Start of Block

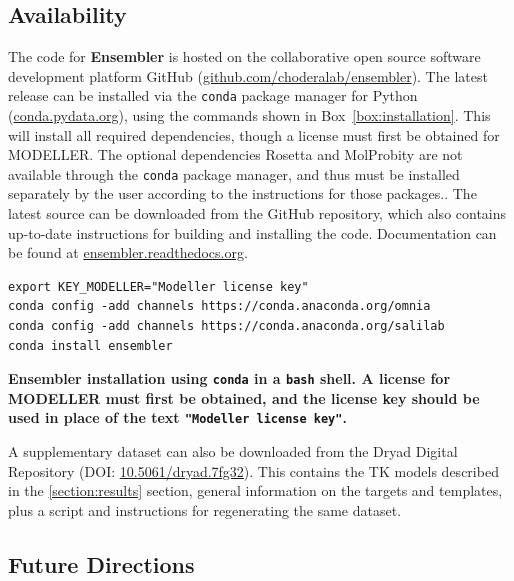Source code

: \documentclass[10pt,letterpaper]{article}
\begin{document}
\subsection*{Availability}

The code for {\bf Ensembler} is hosted on the collaborative open source software development platform GitHub (\href{http://github.com/choderalab/ensembler}{github.com/choderalab/ensembler}).
The latest release can be installed via the {\tt conda} package manager for Python (\href{http://conda.pydata.org}{conda.pydata.org}), using the commands shown in Box~\ref{box:installation}.
This will install all required dependencies, though a license must first be obtained for MODELLER.
The optional dependencies Rosetta and MolProbity are not available through the {\tt conda} package manager, and thus must be installed separately by the user according to the instructions for those packages..
The latest source can be downloaded from the GitHub repository, which also contains up-to-date instructions for building and installing the code.
Documentation can be found at \href{http://ensembler.readthedocs.org/en/latest/}{ensembler.readthedocs.org}.

\begin{codebox}[h]
\begin{adjustwidth}{-2.25in}{0in}
\footnotesize
\begin{Verbatim}[frame=single]
export KEY_MODELLER="Modeller license key"
conda config -add channels https://conda.anaconda.org/omnia
conda config -add channels https://conda.anaconda.org/salilab
conda install ensembler
\end{Verbatim}
\caption{{\bf Ensembler installation using {\tt conda} in a {\tt bash} shell. A license for MODELLER must first be obtained, and the license key should be used in place of the text {\tt "Modeller license key"}.}
}
\label{box:installation}
\end{adjustwidth}
\end{codebox}

A supplementary dataset can also be downloaded from the Dryad Digital Repository (DOI: \href{https://dx.doi.org/10.5061/dryad.7fg32}{10.5061/dryad.7fg32}).
This contains the TK models described in the \ref{section:results} section, general information on the targets and templates, plus a script and instructions for regenerating the same dataset.

\subsection*{Future Directions}
\end{document}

End of Block

* PROBLEM STATEMENT: The first line of the listing through the line with "The latest release": repeat exactly that span and nothing more, skipping pictures.

* RESPONSE TO THE EXERCISE:
Source code

: \documentclass[10pt,letterpaper]{article}
\begin{document}
\subsection*{Availability}

The code for {\bf Ensembler} is hosted on the collaborative open source software development platform GitHub (\href{http://github.com/choderalab/ensembler}{github.com/choderalab/ensembler}).
The latest release can be installed via the {\tt conda} package manager for Python (\href{http://conda.pydata.org}{conda.pydata.org}), using the commands shown in Box~\ref{box:installation}.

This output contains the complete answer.